On 03/06/24 9:28 pm, Ajit Agarwal wrote:
> Hello Richard:
> 
> On 03/06/24 8:24 pm, Richard Sandiford wrote:
>> Ajit Agarwal <aagarwa1@linux.ibm.com> writes:
>>> Hello Richard:
>>>
>>> On 03/06/24 7:47 pm, Richard Sandiford wrote:
>>>> Ajit Agarwal <aagarwa1@linux.ibm.com> writes:
>>>>> On 03/06/24 5:03 pm, Richard Sandiford wrote:
>>>>>> Ajit Agarwal <aagarwa1@linux.ibm.com> writes:
>>>>>>>> [...]
>>>>>>>> If it is intentional, what distinguishes things like vperm and xxinsertw
>>>>>>>> (and all other unspecs) from plain addition?
>>>>>>>>
>>>>>>>>   [(set (match_operand:VSX_F 0 "vsx_register_operand" "=wa")
>>>>>>>>         (plus:VSX_F (match_operand:VSX_F 1 "vsx_register_operand" "wa")
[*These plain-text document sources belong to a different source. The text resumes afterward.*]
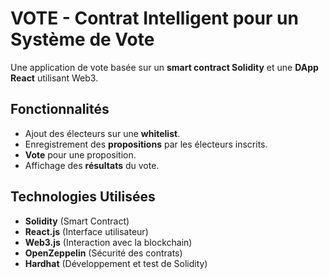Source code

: 
#  VOTE - Contrat Intelligent pour un Système de Vote

Une application de vote basée sur un **smart contract Solidity** et une **DApp React** utilisant Web3.

## Fonctionnalités

- Ajout des électeurs sur une **whitelist**.
- Enregistrement des **propositions** par les électeurs inscrits.
- **Vote** pour une proposition.
- Affichage des **résultats** du vote.

##  Technologies Utilisées

- **Solidity** (Smart Contract)
- **React.js** (Interface utilisateur)
- **Web3.js** (Interaction avec la blockchain)
- **OpenZeppelin** (Sécurité des contrats)
- **Hardhat** (Développement et test de Solidity)

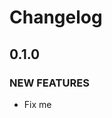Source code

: # Changelog

<!-- markdownlint-disable no-duplicate-heading -->

## 0.1.0

### NEW FEATURES

- Fix me
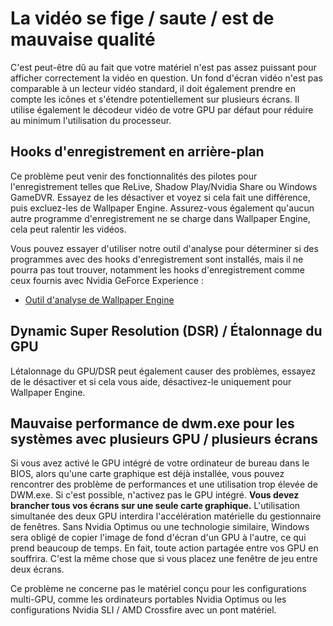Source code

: # La vidéo se fige / saute / est de mauvaise qualité

C'est peut-être dû au fait que votre matériel n'est pas assez puissant pour afficher correctement la vidéo en question. Un fond d'écran vidéo n'est pas comparable à un lecteur vidéo standard, il doit également prendre en compte les icônes et s'étendre potentiellement sur plusieurs écrans. Il utilise également le décodeur vidéo de votre GPU par défaut pour réduire au minimum l'utilisation du processeur.

## Hooks d'enregistrement en arrière-plan
Ce problème peut venir des fonctionnalités des pilotes pour l'enregistrement telles que ReLive, Shadow Play/Nvidia Share ou Windows GameDVR. Essayez de les désactiver et voyez si cela fait une différence, puis excluez-les de Wallpaper Engine. Assurez-vous également qu'aucun autre programme d'enregistrement ne se charge dans Wallpaper Engine, cela peut ralentir les vidéos.

Vous pouvez essayer d'utiliser notre outil d'analyse pour déterminer si des programmes avec des hooks d'enregistrement sont installés, mais il ne pourra pas tout trouver, notamment les hooks d'enregistrement comme ceux fournis avec Nvidia GeForce Experience :

* [Outil d'analyse de Wallpaper Engine](/debug/scantool.html)

## Dynamic Super Resolution (DSR) / Étalonnage du GPU
Létalonnage du GPU/DSR peut également causer des problèmes, essayez de le désactiver et si cela vous aide, désactivez-le uniquement pour Wallpaper Engine.

## Mauvaise performance de dwm.exe pour les systèmes avec plusieurs GPU / plusieurs écrans
Si vous avez activé le GPU intégré de votre ordinateur de bureau dans le BIOS, alors qu'une carte graphique est déjà installée, vous pouvez rencontrer des problème de performances et une utilisation trop élevée de DWM.exe. Si c'est possible, n'activez pas le GPU intégré. **Vous devez brancher tous vos écrans sur une seule carte graphique.** L'utilisation simultanée des deux GPU interdira l'accélération matérielle du gestionnaire de fenêtres. Sans Nvidia Optimus ou une technologie similaire, Windows sera obligé de copier l'image de fond d'écran d'un GPU à l'autre, ce qui prend beaucoup de temps. En fait, toute action partagée entre vos GPU en souffrira. C'est la même chose que si vous placez une fenêtre de jeu entre deux écrans.

Ce problème ne concerne pas le matériel conçu pour les configurations multi-GPU, comme les ordinateurs portables Nvidia Optimus ou les configurations Nvidia SLI / AMD Crossfire avec un pont matériel.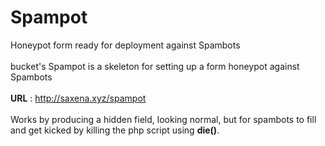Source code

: # Spampot
Honeypot form ready for deployment against Spambots
<br><br>
bucket's Spampot is a skeleton for setting up a form honeypot against Spambots
<br><br>
<b>URL</b> : http://saxena.xyz/spampot
<br><br>
Works by producing a hidden field, looking normal, but for spambots to fill and get kicked by killing the php script using <b>die()</b>.

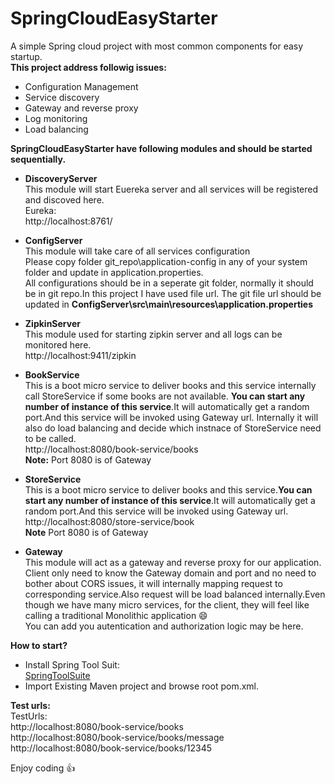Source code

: # SpringCloudEasyStarter
A simple Spring cloud project with most common components for easy startup.  
**This project address followig issues:**    
- Configuration Management  
- Service discovery  
- Gateway and reverse proxy  
- Log monitoring  
- Load balancing  

**SpringCloudEasyStarter have following modules and should be started sequentially.**    
- **DiscoveryServer**  
  This module will start Euereka server and all services will be registered and discoved here.  
  Eureka:    
  http://localhost:8761/    
  
 - **ConfigServer**    
   This module will take care of all services configuration  
   Please copy folder git_repo\application-config in any of your system folder and update in application.properties.     
   All configurations should be in a seperate git folder, normally it should be in git repo.In this project I have used file url.
  The git file url should be updated in **ConfigServer\src\main\resources\application.properties**  
  - **ZipkinServer**  
    This module used for starting zipkin server and all logs can be monitored here.  
    http://localhost:9411/zipkin   
  - **BookService**  
     This is a boot micro service to deliver books and this service internally call StoreService if some books are not available.
     **You can start any number of instance of this service**.It will automatically get a random port.And this service will be invoked using Gateway url.  Internally it will also do load balancing and decide which instnace of StoreService need to be called.  
     http://localhost:8080/book-service/books    
     **Note:** Port 8080 is of Gateway     
     
   - **StoreService**  
     This is a boot micro service to deliver books and this service.**You can start any number of instance of this service**.It will automatically get a random port.And this service will be invoked using Gateway url.    
     http://localhost:8080/store-service/book     
     **Note** Port 8080 is of Gateway     
     
  - **Gateway**  
     This module will act as a gateway and reverse proxy for our application.  
     Client only need to know the Gateway domain and port and no need to bother about CORS issues, it will internally mapping request to corresponding service.Also request will be load balanced internally.Even though we have many micro services, for the client, they will feel like calling a traditional Monolithic application :smile:  
     You can add you autentication and authorization logic may be here.  
     


**How to start?**  
- Install Spring Tool Suit:  
  [SpringToolSuite](https://spring.io/tools)  
- Import Existing Maven project and browse root pom.xml.  
  

**Test urls:**   
TestUrls:  
http://localhost:8080/book-service/books  
http://localhost:8080/book-service/books/message  
http://localhost:8080/book-service/books/12345  


Enjoy coding :+1:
>>>>>>>> 		    (match_operand:VSX_F 2 "vsx_register_operand" "wa")))]
>>>>>>>>
>>>>>>>
>>>>>>> Plain addition are not supported currently.
>>>>>>> We have not seen many cases with plain addition and this patch
>>>>>>> will not accept plain addition.
>>>>>>>
>>>>>>>  
>>>>>>>> This is why the intention behind the patch is important.  As it stands,
>>>>>>>> it isn't clear what criteria the patch is using to distinguish "valid"
>>>>>>>> fuse candidates from "invalid" ones.
>>>>>>>>
>>>>>>>
>>>>>>> Intention behind this patch all variants of UNSPEC instructions are
>>>>>>> supported and uses without UNSPEC are not supported in this patch.
>>>>>>
>>>>>> But why make the distinction this way though?  UNSPEC is a very
>>>>>> GCC-specific concept.  Whether something is an UNSPEC or some other
>>>>>> RTL code depends largely on historical accident.  E.g. we have specific
>>>>>> codes for VEC_SELECT, VEC_MERGE, and VEC_DUPLICATE, but don't have one
>>>>>> for VEC_PERM (even for VEC_PERM_EXPR exists in gimple).
>>>>>>
>>>>>> It seems unlikely that GCC's choice about whether to represent something
>>>>>> as an UNSPEC or as another RTL code lines up neatly with the kind of
>>>>>> codegen decisions that a good assembly programmer would make.
>>>>>>
>>>>>> I suppose another way of asking is to turn this around and say: what
>>>>>> kind of uses are you trying to exclude?  Presumably things are worse
>>>>>> if you remove this function override.  But what makes them worse?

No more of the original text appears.